Two-layer protection in chatModelAgentExecCtx.send:

  1. isImmediateCancelled() check — fast path: if immediateChan is already closed, skip the send entirely. This covers the common case where the orphaned goroutine finishes after the agent has fully shut down.

  2. trySend() safety net — handles the TOCTOU race: Goroutine B checks immediateChan (not yet closed), gets preempted, Goroutine A closes immediateChan → closes generator, Goroutine B resumes → generator.Send() would panic. trySend returns false instead.

Also routes SendEvent() (public API) through execCtx.send() instead of generator.Send() directly.

Key Insight

shouldCancel() (checks cancelChan) cannot be used here — it returns true for CancelAfterChatModel before the safe-point is reached, which would incorrectly skip events during normal safe-point cancellation. The correct signal is immediateChan, which only closes when CancelImmediate fires or timeout escalation occurs. This matches how cancelMonitoredModel and cancelMonitoredToolHandler already distinguish between "cancel requested" and "cancel now".

Summary

Problem Solution
Orphaned tool goroutine panics with "send on closed channel" after CancelImmediate Check immediateChan before sending; use trySend for TOCTOU race
SendEvent() public API bypasses cancel safety Route through execCtx.send()

问题

CancelAfterChatModel 超时并升级为 CancelImmediate 时,GraphInterrupttimeout=0 触发。compose 图立即返回,不等待 ToolsNode 的 goroutine 完成——使它们成为孤儿 goroutine。
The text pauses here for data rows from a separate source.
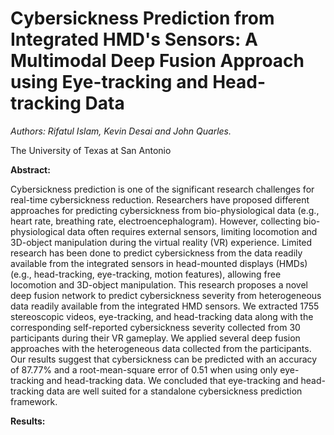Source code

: # Cybersickness Prediction from Integrated HMD's Sensors: A Multimodal Deep Fusion Approach using Eye-tracking and Head-tracking Data
_Authors: Rifatul Islam, Kevin Desai and John Quarles._

The University of Texas at San Antonio 

**Abstract:** 

Cybersickness prediction is one of the significant research challenges for real-time cybersickness reduction. Researchers have proposed different approaches for predicting cybersickness from bio-physiological data (e.g., heart rate, breathing rate, electroencephalogram). However, collecting bio-physiological data often requires external sensors, limiting locomotion and 3D-object manipulation during the virtual reality (VR) experience. Limited research has been done to predict cybersickness from the data readily available from the integrated sensors in head-mounted displays (HMDs) (e.g., head-tracking, eye-tracking, motion features), allowing free locomotion and 3D-object manipulation. This research proposes a novel deep fusion network to predict cybersickness severity from heterogeneous data readily available from the integrated HMD sensors. We extracted 1755 stereoscopic videos, eye-tracking, and head-tracking data along with the corresponding self-reported cybersickness severity collected from 30 participants during their VR gameplay. We applied several deep fusion approaches with the heterogeneous data collected from the participants. Our results suggest that cybersickness can be predicted with an accuracy of 87.77\%  and a  root-mean-square error of 0.51 when using only eye-tracking and head-tracking data. We concluded that eye-tracking and head-tracking data are well suited for a standalone cybersickness prediction framework. 

**Results:** 



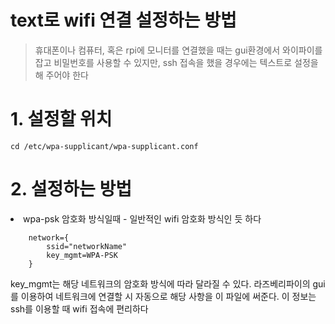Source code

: # text로 wifi 연결 설정하는 방법
> 휴대폰이나 컴퓨터, 혹은 rpi에 모니터를 연결했을 때는 gui환경에서 와이파이를 잡고 비밀번호를 사용할 수 있지만, ssh 접속을 했을 경우에는 텍스트로 설정을 해 주어야 한다

# 1. 설정할 위치
    cd /etc/wpa-supplicant/wpa-supplicant.conf

# 2. 설정하는 방법
<li> wpa-psk 암호화 방식일때 - 일반적인 wifi 암호화 방식인 듯 하다

        network={
            ssid="networkName"
            key_mgmt=WPA-PSK
        }
key_mgmt는 해당 네트워크의 암호화 방식에 따라 달라질 수 있다.
라즈베리파이의 gui를 이용하여 네트워크에 연결할 시 자동으로 해당 사항을 이 파일에 써준다.
이 정보는 ssh를 이용할 때 wifi 접속에 편리하다
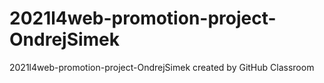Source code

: # 2021l4web-promotion-project-OndrejSimek
2021l4web-promotion-project-OndrejSimek created by GitHub Classroom
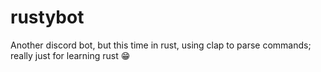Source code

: # rustybot

Another discord bot, but this time in rust, using clap to parse commands; really just for learning rust 😁
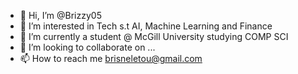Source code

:- 👋 Hi, I’m @Brizzy05
- 👀 I’m interested in Tech s.t AI, Machine Learning and Finance
- 🌱 I’m currently a student @ McGill University studying COMP SCI
- 💞️ I’m looking to collaborate on ...
- 📫 How to reach me brisneletou@gmail.com

<!---
Brizzy05/Brizzy05 is a ✨ special ✨ repository because its `README.md` (this file) appears on your GitHub profile.
You can click the Preview link to take a look at your changes.
--->
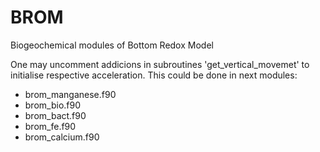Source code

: # BROM
Biogeochemical modules of Bottom Redox Model

One may uncomment addicions in subroutines 'get_vertical_movemet' to initialise respective acceleration. This could be done in next modules:
- brom_manganese.f90
- brom_bio.f90
- brom_bact.f90
- brom_fe.f90
- brom_calcium.f90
当孤儿 tool goroutine 完成后,eventSenderToolWrapper 尝试发送事件时,AsyncGenerator 已关闭,导致 "send on closed channel" panic

时序:

Goroutine A (agent 拥有者)          Goroutine B (孤儿 tool)
─────────────────────────          ───────────────────────────
close(immediateChan)
GraphInterrupt(timeout=0)
compose 图立即返回
  (ToolsNode task 被放弃)
run() 返回
generator.Close()
                                   tool 完成执行
                                   eventSenderToolWrapper.send()
                                   generator.Send() → PANIC

解决方案

chatModelAgentExecCtx.send 中实现两层保护:

  1. isImmediateCancelled() 检查 — 快速路径:如果 immediateChan 已关闭,直接跳过发送。覆盖孤儿 goroutine 在 agent 完全关闭后才完成的常见场景。
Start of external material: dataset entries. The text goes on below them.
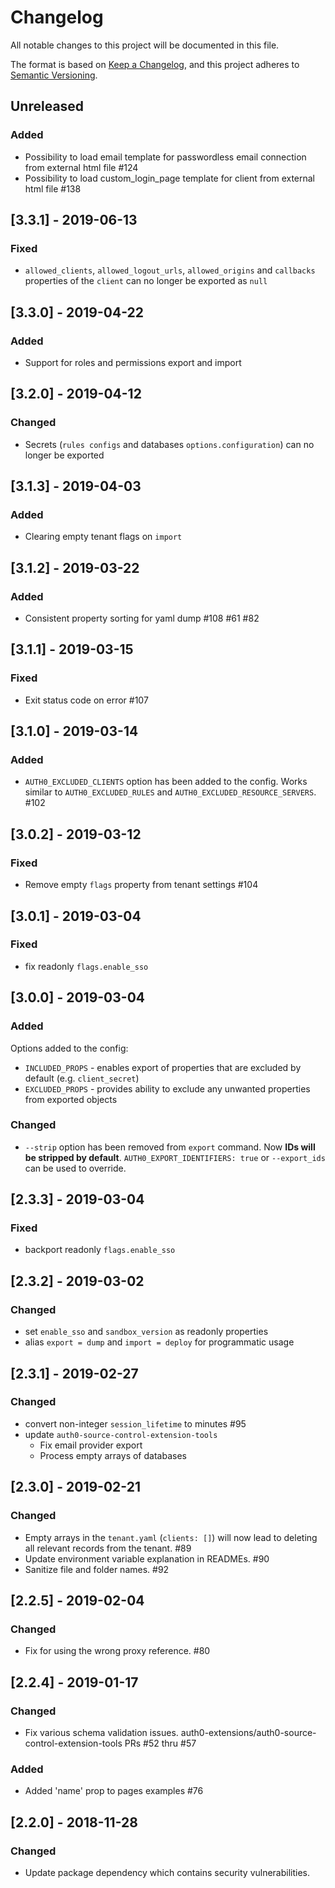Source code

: # Changelog
All notable changes to this project will be documented in this file.

The format is based on [Keep a Changelog](https://keepachangelog.com/en/1.0.0/),
and this project adheres to [Semantic Versioning](https://semver.org/spec/v2.0.0.html).

## Unreleased
### Added
- Possibility to load email template for passwordless email connection from external html file #124
- Possibility to load custom_login_page template for client from external html file #138

## [3.3.1] - 2019-06-13
### Fixed
- `allowed_clients`, `allowed_logout_urls`, `allowed_origins` and `callbacks` properties of the `client` can no longer be exported as `null`

## [3.3.0] - 2019-04-22
### Added
- Support for roles and permissions export and import

## [3.2.0] - 2019-04-12
### Changed
- Secrets (`rules configs` and databases `options.configuration`) can no longer be exported

## [3.1.3] - 2019-04-03
### Added
- Clearing empty tenant flags on `import`

## [3.1.2] - 2019-03-22
### Added
- Consistent property sorting for yaml dump #108 #61 #82

## [3.1.1] - 2019-03-15
### Fixed
- Exit status code on error #107

## [3.1.0] - 2019-03-14
### Added
- `AUTH0_EXCLUDED_CLIENTS` option has been added to the config. Works similar to `AUTH0_EXCLUDED_RULES` and `AUTH0_EXCLUDED_RESOURCE_SERVERS`. #102

## [3.0.2] - 2019-03-12
### Fixed
- Remove empty `flags` property from tenant settings #104

## [3.0.1] - 2019-03-04
### Fixed
- fix readonly `flags.enable_sso`

## [3.0.0] - 2019-03-04
### Added
Options added to the config:
- `INCLUDED_PROPS` - enables export of properties that are excluded by default (e.g. `client_secret`)
- `EXCLUDED_PROPS` - provides ability to exclude any unwanted properties from exported objects

### Changed
- `--strip` option has been removed from `export` command. Now **IDs will be stripped by default**. `AUTH0_EXPORT_IDENTIFIERS: true` or `--export_ids` can be used to override.

## [2.3.3] - 2019-03-04
### Fixed
- backport readonly `flags.enable_sso`

## [2.3.2] - 2019-03-02
### Changed
- set `enable_sso` and `sandbox_version` as readonly properties
- alias `export = dump` and `import = deploy` for programmatic usage

## [2.3.1] - 2019-02-27
### Changed
- convert non-integer `session_lifetime` to minutes #95
- update `auth0-source-control-extension-tools`
  - Fix email provider export
  - Process empty arrays of databases

## [2.3.0] - 2019-02-21
### Changed
- Empty arrays in the `tenant.yaml` (`clients: []`) will now lead to deleting all relevant records from the tenant. #89
- Update environment variable explanation in READMEs. #90
- Sanitize file and folder names. #92

## [2.2.5] - 2019-02-04
### Changed
- Fix for using the wrong proxy reference. #80

## [2.2.4] - 2019-01-17
### Changed
- Fix various schema validation issues. auth0-extensions/auth0-source-control-extension-tools PRs #52 thru #57

### Added
- Added 'name' prop to pages examples #76

## [2.2.0] - 2018-11-28
### Changed
- Update package dependency which contains security vulnerabilities.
  2. trySend() 安全网 — 处理 TOCTOU 竞态:Goroutine B 检查 immediateChan(尚未关闭),被调度器抢占,Goroutine A 关闭 immediateChan → 关闭 generator,Goroutine B 恢复 → generator.Send() 会 panic。trySend 返回 false 而不是 panic。

同时将 SendEvent()(公共 API)通过 execCtx.send() 路由,而不是直接调用 generator.Send()

关键洞察

不能使用 shouldCancel()(检查 cancelChan)——它在安全点到达之前就对 CancelAfterChatModel 返回 true,会错误地跳过正常安全点取消期间的事件。正确的信号是 immediateChan,它只在 CancelImmediate 触发或超时升级时关闭。这与 cancelMonitoredModelcancelMonitoredToolHandler 区分"取消已请求"和"立即取消"的方式一致。

总结

问题 解决方案
CancelImmediate 后孤儿 tool goroutine panic "send on closed channel" 发送前检查 immediateChan;用 trySend 处理 TOCTOU 竞态
SendEvent() 公共 API 绕过取消安全检查 改为通过 execCtx.send() 路由

…r agent cancellation

When CancelAfterChatModel times out and escalates to CancelImmediate,
GraphInterrupt fires with timeout=0. The compose graph returns immediately,
orphaning parallel tool goroutines. When an orphaned tool completes,
eventSenderToolWrapper tries to send an event via the AsyncGenerator which
is already closed, causing 'send on closed channel' panic.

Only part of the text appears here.